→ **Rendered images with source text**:
════════════════

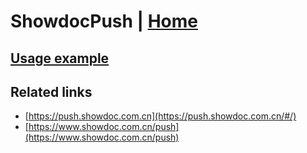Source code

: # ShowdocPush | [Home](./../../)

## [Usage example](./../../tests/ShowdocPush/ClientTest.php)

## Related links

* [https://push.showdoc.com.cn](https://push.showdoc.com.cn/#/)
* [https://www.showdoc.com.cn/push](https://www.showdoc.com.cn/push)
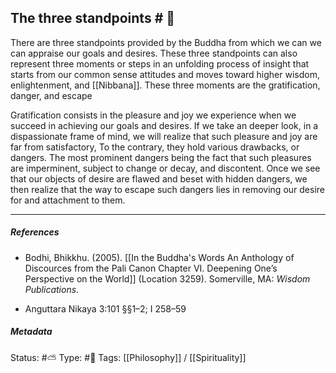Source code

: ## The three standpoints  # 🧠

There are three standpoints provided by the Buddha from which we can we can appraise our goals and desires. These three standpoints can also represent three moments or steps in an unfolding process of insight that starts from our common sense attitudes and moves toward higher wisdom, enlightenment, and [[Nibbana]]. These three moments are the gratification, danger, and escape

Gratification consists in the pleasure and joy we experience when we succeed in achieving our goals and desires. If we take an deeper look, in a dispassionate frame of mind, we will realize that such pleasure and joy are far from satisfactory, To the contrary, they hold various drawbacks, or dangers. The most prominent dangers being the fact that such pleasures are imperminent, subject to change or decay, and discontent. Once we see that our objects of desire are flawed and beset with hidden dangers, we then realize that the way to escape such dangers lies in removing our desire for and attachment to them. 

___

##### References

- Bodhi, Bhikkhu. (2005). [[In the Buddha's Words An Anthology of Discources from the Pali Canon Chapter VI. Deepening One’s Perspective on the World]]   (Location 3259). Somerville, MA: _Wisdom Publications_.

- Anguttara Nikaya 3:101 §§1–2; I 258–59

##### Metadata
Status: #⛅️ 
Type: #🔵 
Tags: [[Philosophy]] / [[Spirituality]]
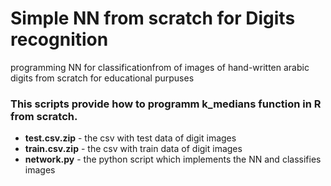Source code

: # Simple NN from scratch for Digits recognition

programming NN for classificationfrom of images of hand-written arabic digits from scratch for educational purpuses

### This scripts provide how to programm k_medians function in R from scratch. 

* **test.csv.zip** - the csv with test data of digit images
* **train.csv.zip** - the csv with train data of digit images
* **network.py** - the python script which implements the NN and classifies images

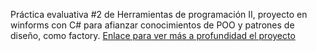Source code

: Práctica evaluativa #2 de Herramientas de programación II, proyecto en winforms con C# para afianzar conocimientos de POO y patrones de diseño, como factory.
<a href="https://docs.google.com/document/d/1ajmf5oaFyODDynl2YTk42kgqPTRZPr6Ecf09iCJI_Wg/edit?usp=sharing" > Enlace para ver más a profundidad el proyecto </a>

════════════════

→ **WHAT YOU HAVE TO DO**: In the records above, find each line with the string "proyecto" and list it.

→ **WRITTEN RESPONSE**:
: Práctica evaluativa #2 de Herramientas de programación II, proyecto en winforms con C# para afianzar conocimientos de POO y patrones de diseño, como factory.
<a href="https://docs.google.com/document/d/1ajmf5oaFyODDynl2YTk42kgqPTRZPr6Ecf09iCJI_Wg/edit?usp=sharing" > Enlace para ver más a profundidad el proyecto </a>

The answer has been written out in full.